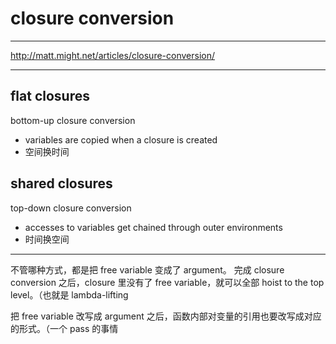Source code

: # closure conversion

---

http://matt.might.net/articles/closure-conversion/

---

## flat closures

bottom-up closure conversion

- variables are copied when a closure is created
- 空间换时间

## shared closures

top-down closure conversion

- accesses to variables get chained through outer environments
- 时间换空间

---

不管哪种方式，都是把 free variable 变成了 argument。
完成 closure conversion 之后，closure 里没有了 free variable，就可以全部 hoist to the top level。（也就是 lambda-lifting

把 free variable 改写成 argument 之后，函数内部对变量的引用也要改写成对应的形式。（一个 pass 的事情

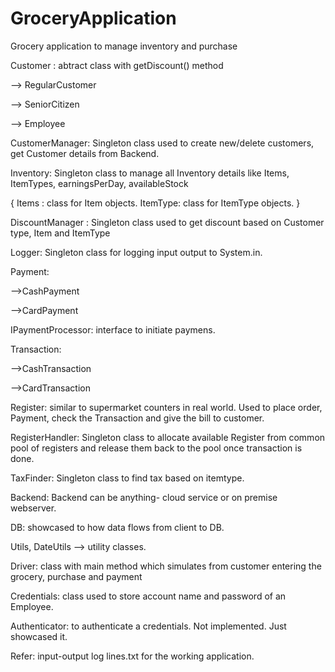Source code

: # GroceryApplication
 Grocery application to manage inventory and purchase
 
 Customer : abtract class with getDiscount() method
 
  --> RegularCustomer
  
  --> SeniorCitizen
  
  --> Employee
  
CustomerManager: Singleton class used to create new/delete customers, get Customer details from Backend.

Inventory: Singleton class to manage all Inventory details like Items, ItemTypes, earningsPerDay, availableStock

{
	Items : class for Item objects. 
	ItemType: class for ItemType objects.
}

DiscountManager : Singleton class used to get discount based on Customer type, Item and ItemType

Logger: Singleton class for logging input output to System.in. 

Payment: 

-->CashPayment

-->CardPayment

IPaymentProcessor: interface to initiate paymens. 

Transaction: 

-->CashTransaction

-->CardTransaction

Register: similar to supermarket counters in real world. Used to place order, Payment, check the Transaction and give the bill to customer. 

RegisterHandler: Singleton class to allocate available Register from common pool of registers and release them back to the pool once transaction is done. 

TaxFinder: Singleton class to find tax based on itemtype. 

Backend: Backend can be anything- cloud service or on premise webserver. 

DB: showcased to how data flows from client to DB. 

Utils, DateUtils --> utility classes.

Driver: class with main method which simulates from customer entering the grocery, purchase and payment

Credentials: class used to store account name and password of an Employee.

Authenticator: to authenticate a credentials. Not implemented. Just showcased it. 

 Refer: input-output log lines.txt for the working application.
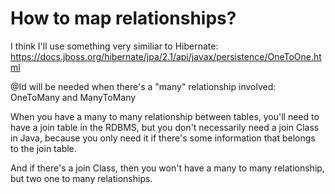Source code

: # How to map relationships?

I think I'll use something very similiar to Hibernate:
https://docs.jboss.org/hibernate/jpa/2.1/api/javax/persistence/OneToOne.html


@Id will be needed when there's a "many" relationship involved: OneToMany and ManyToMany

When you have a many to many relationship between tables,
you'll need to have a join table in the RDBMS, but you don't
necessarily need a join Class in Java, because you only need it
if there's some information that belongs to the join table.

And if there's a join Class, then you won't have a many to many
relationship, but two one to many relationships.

------------------------------------------------------------------------

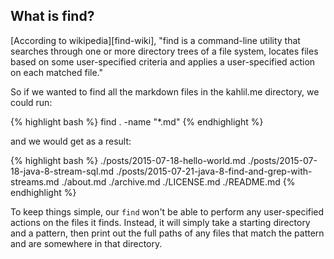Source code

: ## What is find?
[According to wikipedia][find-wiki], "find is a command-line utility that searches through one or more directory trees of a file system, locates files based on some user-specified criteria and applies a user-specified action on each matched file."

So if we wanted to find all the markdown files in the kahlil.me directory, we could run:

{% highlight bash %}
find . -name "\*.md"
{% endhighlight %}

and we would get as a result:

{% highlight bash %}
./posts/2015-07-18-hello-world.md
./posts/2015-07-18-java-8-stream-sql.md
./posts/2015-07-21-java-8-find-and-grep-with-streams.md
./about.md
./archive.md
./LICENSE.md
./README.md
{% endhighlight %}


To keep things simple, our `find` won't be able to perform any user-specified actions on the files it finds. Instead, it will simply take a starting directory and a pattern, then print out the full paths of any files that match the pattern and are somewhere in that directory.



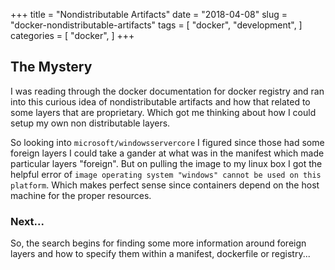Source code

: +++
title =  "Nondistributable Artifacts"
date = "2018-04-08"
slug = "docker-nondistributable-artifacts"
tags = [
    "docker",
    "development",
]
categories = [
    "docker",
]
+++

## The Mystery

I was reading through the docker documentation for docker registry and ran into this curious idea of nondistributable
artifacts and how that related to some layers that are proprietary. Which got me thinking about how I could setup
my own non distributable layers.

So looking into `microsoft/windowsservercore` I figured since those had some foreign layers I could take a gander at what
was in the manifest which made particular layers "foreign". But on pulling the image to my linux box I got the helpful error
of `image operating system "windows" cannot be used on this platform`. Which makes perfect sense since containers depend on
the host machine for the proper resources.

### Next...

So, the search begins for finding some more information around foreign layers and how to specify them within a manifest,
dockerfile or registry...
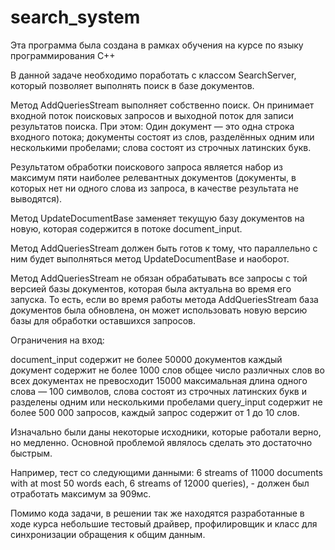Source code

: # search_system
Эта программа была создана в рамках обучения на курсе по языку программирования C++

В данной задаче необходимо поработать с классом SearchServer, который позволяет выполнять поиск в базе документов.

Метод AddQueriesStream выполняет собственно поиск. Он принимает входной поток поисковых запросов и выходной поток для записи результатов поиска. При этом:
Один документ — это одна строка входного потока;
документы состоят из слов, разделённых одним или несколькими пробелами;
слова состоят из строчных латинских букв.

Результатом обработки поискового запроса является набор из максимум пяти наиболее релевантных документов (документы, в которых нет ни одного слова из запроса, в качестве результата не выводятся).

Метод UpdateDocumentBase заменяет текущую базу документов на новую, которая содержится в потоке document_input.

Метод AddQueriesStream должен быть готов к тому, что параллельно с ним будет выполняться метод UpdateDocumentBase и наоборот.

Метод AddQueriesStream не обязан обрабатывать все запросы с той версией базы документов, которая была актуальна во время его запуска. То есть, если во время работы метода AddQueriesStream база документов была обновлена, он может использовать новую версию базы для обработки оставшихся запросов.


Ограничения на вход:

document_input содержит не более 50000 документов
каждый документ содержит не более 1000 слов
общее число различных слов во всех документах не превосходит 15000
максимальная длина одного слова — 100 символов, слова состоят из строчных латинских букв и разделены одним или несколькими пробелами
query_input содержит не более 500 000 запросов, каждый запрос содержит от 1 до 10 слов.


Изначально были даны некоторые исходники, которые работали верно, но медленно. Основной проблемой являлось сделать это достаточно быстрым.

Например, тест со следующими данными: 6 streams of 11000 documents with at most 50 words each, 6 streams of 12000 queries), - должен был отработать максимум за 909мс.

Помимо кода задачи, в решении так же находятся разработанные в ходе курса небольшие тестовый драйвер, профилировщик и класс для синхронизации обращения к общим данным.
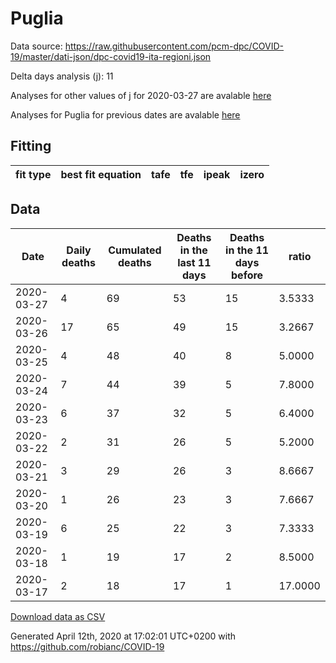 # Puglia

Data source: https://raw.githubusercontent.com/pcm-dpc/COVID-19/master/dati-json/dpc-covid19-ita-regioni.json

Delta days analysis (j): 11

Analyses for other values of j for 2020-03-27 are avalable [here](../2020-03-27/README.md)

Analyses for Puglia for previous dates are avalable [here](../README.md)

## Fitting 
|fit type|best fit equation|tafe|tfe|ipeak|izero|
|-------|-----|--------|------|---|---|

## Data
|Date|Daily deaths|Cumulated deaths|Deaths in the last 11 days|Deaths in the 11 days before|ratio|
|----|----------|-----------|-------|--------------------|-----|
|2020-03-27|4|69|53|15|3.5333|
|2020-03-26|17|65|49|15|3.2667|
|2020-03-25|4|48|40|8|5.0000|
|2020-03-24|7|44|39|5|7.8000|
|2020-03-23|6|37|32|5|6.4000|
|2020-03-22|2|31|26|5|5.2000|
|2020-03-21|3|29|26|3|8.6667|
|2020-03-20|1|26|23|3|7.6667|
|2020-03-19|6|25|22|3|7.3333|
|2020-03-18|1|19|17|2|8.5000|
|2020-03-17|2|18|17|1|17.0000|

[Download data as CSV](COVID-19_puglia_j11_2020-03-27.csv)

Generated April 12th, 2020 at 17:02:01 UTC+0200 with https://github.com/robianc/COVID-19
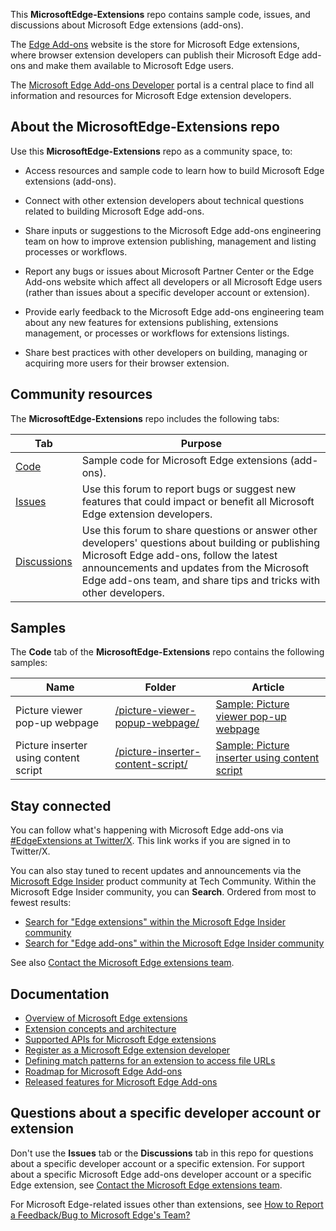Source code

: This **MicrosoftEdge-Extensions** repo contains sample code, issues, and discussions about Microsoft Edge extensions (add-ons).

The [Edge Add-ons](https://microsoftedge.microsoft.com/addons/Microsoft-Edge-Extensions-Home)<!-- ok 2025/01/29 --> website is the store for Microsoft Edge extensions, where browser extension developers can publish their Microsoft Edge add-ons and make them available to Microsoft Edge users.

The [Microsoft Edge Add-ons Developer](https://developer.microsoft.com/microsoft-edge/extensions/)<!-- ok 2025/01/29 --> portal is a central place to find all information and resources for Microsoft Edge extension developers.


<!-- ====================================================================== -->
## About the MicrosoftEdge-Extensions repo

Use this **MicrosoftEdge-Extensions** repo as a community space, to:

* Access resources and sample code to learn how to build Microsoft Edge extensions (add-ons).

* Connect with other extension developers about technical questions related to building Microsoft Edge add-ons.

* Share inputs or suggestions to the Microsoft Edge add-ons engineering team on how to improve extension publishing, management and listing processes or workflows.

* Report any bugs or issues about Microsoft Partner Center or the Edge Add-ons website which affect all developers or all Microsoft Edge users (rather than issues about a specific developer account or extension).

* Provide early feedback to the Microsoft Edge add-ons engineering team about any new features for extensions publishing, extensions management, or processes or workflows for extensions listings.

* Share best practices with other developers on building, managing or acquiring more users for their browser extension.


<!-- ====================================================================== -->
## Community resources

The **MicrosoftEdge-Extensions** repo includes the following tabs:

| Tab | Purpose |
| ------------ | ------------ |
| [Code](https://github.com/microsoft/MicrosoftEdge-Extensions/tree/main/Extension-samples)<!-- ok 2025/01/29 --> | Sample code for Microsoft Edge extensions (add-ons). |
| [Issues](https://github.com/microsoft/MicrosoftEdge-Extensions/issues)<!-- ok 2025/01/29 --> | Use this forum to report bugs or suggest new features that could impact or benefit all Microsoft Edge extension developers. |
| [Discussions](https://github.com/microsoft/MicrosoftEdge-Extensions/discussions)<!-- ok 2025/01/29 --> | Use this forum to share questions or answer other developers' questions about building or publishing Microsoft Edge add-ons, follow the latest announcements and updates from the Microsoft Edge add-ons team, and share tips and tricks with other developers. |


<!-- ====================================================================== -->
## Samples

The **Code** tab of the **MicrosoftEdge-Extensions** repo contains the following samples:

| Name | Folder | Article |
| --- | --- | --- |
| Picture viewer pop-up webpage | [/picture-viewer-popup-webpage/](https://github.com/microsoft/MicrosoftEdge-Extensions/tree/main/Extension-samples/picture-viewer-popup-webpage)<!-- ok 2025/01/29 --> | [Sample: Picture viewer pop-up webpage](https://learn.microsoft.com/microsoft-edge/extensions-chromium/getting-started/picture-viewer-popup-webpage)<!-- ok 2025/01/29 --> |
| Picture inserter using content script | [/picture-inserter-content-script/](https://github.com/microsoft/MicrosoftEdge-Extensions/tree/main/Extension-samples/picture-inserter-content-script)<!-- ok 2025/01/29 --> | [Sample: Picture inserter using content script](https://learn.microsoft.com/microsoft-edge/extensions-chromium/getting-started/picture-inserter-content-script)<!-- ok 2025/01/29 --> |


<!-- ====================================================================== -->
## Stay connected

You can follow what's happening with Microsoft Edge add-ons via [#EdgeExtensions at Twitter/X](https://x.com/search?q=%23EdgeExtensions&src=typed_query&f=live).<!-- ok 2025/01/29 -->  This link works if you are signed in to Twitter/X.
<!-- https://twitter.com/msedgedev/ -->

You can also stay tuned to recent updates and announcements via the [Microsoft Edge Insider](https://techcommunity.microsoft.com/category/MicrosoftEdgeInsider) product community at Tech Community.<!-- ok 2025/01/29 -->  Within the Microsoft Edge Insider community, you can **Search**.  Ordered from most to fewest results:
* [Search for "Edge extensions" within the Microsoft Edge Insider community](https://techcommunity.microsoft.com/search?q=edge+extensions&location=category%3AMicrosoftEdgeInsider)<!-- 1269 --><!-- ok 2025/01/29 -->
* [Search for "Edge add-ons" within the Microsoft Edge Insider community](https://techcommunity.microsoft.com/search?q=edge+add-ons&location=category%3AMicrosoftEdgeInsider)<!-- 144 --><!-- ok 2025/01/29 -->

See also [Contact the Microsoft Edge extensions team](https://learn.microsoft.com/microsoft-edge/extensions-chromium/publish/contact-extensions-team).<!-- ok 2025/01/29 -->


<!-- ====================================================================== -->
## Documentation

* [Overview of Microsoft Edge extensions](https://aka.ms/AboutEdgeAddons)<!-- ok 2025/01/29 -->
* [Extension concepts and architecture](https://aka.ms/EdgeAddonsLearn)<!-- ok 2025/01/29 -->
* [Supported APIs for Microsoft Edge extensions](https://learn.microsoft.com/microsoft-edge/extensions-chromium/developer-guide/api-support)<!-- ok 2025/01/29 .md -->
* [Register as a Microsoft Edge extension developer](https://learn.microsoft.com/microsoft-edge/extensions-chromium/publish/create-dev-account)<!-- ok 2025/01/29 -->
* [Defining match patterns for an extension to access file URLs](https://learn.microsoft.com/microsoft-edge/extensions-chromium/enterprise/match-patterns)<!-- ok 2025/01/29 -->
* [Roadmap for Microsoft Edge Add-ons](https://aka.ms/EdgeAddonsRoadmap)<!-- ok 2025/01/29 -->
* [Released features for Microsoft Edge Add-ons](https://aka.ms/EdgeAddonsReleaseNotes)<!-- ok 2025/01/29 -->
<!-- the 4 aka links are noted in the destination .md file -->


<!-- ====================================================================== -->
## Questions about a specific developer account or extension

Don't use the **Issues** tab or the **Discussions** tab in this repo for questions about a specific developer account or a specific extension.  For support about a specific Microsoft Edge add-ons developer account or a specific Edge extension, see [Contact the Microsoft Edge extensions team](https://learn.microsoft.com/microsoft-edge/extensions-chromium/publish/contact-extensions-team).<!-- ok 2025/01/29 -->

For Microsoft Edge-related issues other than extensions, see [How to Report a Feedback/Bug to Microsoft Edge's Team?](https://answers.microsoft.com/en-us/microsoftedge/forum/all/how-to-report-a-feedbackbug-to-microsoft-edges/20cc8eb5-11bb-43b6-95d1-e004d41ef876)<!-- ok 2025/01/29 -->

------------------------------------------------------------------------

Task directions – When you reach the line containing "## Stay connected" in the data above, start copying exactly, and stop after the line containing "<!-- the 4 aka".

Answer space –
## Stay connected

You can follow what's happening with Microsoft Edge add-ons via [#EdgeExtensions at Twitter/X](https://x.com/search?q=%23EdgeExtensions&src=typed_query&f=live).<!-- ok 2025/01/29 -->  This link works if you are signed in to Twitter/X.
<!-- https://twitter.com/msedgedev/ -->

You can also stay tuned to recent updates and announcements via the [Microsoft Edge Insider](https://techcommunity.microsoft.com/category/MicrosoftEdgeInsider) product community at Tech Community.<!-- ok 2025/01/29 -->  Within the Microsoft Edge Insider community, you can **Search**.  Ordered from most to fewest results:
* [Search for "Edge extensions" within the Microsoft Edge Insider community](https://techcommunity.microsoft.com/search?q=edge+extensions&location=category%3AMicrosoftEdgeInsider)<!-- 1269 --><!-- ok 2025/01/29 -->
* [Search for "Edge add-ons" within the Microsoft Edge Insider community](https://techcommunity.microsoft.com/search?q=edge+add-ons&location=category%3AMicrosoftEdgeInsider)<!-- 144 --><!-- ok 2025/01/29 -->

See also [Contact the Microsoft Edge extensions team](https://learn.microsoft.com/microsoft-edge/extensions-chromium/publish/contact-extensions-team).<!-- ok 2025/01/29 -->


<!-- ====================================================================== -->
## Documentation

* [Overview of Microsoft Edge extensions](https://aka.ms/AboutEdgeAddons)<!-- ok 2025/01/29 -->
* [Extension concepts and architecture](https://aka.ms/EdgeAddonsLearn)<!-- ok 2025/01/29 -->
* [Supported APIs for Microsoft Edge extensions](https://learn.microsoft.com/microsoft-edge/extensions-chromium/developer-guide/api-support)<!-- ok 2025/01/29 .md -->
* [Register as a Microsoft Edge extension developer](https://learn.microsoft.com/microsoft-edge/extensions-chromium/publish/create-dev-account)<!-- ok 2025/01/29 -->
* [Defining match patterns for an extension to access file URLs](https://learn.microsoft.com/microsoft-edge/extensions-chromium/enterprise/match-patterns)<!-- ok 2025/01/29 -->
* [Roadmap for Microsoft Edge Add-ons](https://aka.ms/EdgeAddonsRoadmap)<!-- ok 2025/01/29 -->
* [Released features for Microsoft Edge Add-ons](https://aka.ms/EdgeAddonsReleaseNotes)<!-- ok 2025/01/29 -->
<!-- the 4 aka links are noted in the destination .md file -->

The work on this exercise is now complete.